Il mondo di Horten è un film tenero, che possiede una potenza cinematografica assoluta. A partire dalla gestione corporea di Odd (interpretato dall’attore Baard Owe, con gli occhi sempre lucidi e lo sguardo malinconico e stanco) che segue, passo dopo passo, lo sviluppo del film: Odd è al centro dell’inquadratura fino al giorno della pensione e il corpo segue coerentemente la sua condizione di beatitudine; dalla pensione in poi, cioè dal giorno del deragliamento umorale, Odd si trova più defilato, spostato, insieme a qualche altro personaggio che si intromette o si introduce nella sua vita. Anche nei momenti di profonda e peggiore desolazione, quando si rende conto che gli manca la terra sotto i piedi, che non ha più un ruolo, degli orari di partenza o di arrivo, quando sente che gli mancano tutte le sue sicurezze, Odd vaga dentro i luoghi come uno spettatore (senza sapere di essere guardato da uno spettatore che, come lui, sta cercando sicurezze). Ma come insegnava la filosofia della locomotiva, alla fine di una galleria c’è sempre luce.
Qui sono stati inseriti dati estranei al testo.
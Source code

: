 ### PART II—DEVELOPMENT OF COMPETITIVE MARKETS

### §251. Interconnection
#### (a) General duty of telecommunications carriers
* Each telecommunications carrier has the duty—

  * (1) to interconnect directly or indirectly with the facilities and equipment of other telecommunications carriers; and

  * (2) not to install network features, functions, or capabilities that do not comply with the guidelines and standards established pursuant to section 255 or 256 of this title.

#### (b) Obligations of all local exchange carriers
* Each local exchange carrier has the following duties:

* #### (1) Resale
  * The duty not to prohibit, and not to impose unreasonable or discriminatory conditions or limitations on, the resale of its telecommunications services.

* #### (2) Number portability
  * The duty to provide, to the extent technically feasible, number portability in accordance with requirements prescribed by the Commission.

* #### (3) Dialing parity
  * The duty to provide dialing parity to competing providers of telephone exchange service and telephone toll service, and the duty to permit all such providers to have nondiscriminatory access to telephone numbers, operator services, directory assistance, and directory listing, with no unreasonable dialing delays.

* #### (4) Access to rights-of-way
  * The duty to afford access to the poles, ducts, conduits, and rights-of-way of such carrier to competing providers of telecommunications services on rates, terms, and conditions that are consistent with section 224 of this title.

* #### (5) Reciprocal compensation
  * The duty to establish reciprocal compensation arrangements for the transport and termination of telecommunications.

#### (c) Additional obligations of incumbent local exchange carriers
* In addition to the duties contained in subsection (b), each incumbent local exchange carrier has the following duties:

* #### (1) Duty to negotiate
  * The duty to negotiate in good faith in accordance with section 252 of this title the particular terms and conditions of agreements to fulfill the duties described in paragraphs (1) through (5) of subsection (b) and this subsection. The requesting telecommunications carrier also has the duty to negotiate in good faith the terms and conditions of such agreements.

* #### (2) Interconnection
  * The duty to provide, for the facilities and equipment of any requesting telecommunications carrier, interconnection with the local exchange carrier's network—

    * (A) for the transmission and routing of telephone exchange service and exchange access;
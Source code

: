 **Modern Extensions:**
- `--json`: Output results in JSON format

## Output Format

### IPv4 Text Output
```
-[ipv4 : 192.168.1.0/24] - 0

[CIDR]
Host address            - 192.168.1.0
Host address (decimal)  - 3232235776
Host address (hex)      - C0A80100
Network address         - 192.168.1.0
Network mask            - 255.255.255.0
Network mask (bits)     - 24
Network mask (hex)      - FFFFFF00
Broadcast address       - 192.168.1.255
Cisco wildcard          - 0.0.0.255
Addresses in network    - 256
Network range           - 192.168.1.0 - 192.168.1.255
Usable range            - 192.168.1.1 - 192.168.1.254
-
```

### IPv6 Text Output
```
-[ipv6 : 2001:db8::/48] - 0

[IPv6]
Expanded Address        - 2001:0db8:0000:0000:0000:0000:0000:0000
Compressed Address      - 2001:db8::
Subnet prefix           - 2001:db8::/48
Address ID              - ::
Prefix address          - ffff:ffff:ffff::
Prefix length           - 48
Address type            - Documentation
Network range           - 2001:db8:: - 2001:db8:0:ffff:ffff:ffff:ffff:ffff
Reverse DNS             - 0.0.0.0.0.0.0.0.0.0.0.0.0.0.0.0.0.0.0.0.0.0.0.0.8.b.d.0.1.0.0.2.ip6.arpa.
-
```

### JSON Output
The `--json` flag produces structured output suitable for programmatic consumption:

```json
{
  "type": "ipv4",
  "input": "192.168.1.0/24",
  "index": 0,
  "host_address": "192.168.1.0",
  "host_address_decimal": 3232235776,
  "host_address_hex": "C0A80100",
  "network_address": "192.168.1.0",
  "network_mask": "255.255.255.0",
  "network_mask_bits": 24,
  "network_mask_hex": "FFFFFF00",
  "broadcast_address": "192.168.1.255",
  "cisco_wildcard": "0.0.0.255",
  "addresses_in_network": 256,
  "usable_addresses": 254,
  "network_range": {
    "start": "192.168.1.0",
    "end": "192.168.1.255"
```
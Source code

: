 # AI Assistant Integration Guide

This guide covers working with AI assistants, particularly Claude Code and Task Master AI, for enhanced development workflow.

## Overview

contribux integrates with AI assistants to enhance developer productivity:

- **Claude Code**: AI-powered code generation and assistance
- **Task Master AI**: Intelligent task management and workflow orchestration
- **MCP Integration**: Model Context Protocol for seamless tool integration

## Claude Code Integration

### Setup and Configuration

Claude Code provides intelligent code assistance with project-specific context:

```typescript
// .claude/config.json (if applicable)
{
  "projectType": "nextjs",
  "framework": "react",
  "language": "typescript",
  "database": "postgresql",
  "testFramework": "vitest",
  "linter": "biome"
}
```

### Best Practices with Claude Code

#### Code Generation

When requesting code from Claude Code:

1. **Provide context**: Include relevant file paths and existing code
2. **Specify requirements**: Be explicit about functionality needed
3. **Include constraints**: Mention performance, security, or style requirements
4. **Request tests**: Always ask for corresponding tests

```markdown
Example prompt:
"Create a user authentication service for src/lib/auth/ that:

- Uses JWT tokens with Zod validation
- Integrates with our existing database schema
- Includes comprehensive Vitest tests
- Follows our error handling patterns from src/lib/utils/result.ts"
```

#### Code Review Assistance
E così, infatti, Odd, in una notte buia e fredda, scopre la luce. Anche in questo passaggio cruciale, che vede il protagonista uscire dal buio della solitudine per avvicinarsi alla luce di una nuova consapevolezza, Bent Hamer è capace di creare un cinema semplice ma in un certo modo impegnato, fatto di poesia, rimandi significativi, divertimento e commozione assurda. La sua è un’operazione che procede prima per sottrazione, fino all’incontro con il vecchio Trygve, destabilizzante per come avviene considerati i tacchi rossi che Horten indossa e le pessime condizioni in cui Trygve si trova, poi per addizione, sommando tutti quegli elementi che trasformano la vita del gentile e stanco Odd in un uomo dalle nuove risorse, in grado di avvicinarsi un po’ di più alla donna con la quale, da una vita, condivide i piccoli racconti quotidiani. Cambiano le prospettive di Horten e pure quelle dello spettatore, i binari sono solo quelli del paio di sci che Odd indossa di notte, il treno è solo quello su cui sale per viaggiare, finalmente e per la prima volta con qualcuno. Perché fino al giorno della pensione, Horten si muoveva, ma stava sempre fermo nello stesso posto. Invece ora ha pure un cane.
Curiosità
Ben Hamer è proprietario della società di produzione Bulbul Film (fondata nel 1994). Si è laureato in letteratura e storia del cinema all’università Filmskola di Stoccolma. Pare che in gioventù abbia navigato a lungo tra Stromboli e le Eolie. L’attore Bård Owe si è trasferito in Danimarca dopo gli studi presso la Statens Teaterskole di Oslo (1955-56) e ha continuato la sua formazione come attore al Teater Ålborg. Dal 1958 ha lavorato in teatro, TV, radio e cinema. Ha lavorato pure con Lars von Trier in The Kingdom.